*** Block opens ***

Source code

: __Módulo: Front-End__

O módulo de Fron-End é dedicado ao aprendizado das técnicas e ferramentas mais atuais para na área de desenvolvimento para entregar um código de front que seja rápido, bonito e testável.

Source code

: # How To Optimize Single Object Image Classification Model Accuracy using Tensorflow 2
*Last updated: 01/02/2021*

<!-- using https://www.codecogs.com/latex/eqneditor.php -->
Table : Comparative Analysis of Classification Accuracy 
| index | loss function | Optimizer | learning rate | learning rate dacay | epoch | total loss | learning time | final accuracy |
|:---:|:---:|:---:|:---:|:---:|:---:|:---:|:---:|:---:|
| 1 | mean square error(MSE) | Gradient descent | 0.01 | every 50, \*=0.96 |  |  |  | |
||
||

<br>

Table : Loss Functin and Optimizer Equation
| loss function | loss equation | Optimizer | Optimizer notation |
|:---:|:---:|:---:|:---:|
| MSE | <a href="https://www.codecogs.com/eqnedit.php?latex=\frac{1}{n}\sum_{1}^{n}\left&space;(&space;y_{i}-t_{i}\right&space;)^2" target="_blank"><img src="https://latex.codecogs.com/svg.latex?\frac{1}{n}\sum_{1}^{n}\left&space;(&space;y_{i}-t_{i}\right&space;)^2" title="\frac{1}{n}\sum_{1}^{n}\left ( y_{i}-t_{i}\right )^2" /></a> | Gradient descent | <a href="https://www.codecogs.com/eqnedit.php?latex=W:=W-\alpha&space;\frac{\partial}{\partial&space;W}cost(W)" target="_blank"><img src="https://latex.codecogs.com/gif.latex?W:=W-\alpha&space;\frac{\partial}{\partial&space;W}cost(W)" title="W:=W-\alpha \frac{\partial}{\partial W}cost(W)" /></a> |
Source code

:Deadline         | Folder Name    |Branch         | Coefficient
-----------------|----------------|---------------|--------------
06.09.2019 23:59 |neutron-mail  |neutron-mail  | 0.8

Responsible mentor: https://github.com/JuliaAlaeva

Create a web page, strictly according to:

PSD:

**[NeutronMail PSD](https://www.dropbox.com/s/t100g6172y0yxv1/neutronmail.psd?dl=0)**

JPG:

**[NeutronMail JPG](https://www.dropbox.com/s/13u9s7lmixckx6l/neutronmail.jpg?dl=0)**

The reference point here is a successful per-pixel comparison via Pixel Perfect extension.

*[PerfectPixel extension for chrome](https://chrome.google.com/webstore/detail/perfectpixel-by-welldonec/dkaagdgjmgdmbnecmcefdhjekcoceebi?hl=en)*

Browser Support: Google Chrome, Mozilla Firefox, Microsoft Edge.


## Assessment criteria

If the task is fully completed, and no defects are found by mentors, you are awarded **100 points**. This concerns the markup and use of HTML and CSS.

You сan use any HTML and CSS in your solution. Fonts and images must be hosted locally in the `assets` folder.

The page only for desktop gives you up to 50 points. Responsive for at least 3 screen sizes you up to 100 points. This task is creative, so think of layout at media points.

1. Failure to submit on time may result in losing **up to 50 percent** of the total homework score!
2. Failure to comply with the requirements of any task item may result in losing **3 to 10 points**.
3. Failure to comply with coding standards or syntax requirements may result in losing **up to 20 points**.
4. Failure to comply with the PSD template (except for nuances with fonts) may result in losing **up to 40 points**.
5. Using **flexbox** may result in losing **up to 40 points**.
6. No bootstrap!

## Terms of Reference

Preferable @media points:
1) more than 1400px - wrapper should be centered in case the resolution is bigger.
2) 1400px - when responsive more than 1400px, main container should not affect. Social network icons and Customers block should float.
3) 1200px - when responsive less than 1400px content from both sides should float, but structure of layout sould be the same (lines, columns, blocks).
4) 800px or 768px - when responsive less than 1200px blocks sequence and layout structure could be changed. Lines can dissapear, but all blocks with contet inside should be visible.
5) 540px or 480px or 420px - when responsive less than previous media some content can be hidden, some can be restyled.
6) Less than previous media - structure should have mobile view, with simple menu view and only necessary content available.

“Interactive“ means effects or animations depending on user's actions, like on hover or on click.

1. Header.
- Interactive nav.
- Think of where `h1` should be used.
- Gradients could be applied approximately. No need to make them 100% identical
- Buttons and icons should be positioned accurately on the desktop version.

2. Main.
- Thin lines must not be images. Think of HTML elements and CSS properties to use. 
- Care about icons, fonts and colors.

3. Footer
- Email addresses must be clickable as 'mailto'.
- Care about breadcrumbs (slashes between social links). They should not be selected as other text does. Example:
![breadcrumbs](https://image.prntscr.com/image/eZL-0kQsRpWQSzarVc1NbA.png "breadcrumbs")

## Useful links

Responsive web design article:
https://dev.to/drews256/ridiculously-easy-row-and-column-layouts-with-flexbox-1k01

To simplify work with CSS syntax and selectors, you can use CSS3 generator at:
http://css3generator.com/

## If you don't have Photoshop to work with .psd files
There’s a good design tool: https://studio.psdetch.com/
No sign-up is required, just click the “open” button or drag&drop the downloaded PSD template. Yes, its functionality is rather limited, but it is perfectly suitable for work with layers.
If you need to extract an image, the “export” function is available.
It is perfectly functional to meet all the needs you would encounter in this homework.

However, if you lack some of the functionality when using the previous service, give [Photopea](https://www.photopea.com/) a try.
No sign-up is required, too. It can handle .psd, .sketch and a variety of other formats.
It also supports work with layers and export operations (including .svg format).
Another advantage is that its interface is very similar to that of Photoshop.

*** Block closes ***

> **TASK TO COMPLETE**: What you output must match the lines from the beginning of the material through the line with "Table : Comparative" exactly, both ends included.

> **WRITTEN ANSWER**:
Source code

: __Módulo: Front-End__

O módulo de Fron-End é dedicado ao aprendizado das técnicas e ferramentas mais atuais para na área de desenvolvimento para entregar um código de front que seja rápido, bonito e testável.

Source code

: # How To Optimize Single Object Image Classification Model Accuracy using Tensorflow 2
*Last updated: 01/02/2021*

<!-- using https://www.codecogs.com/latex/eqneditor.php -->
Table : Comparative Analysis of Classification Accuracy 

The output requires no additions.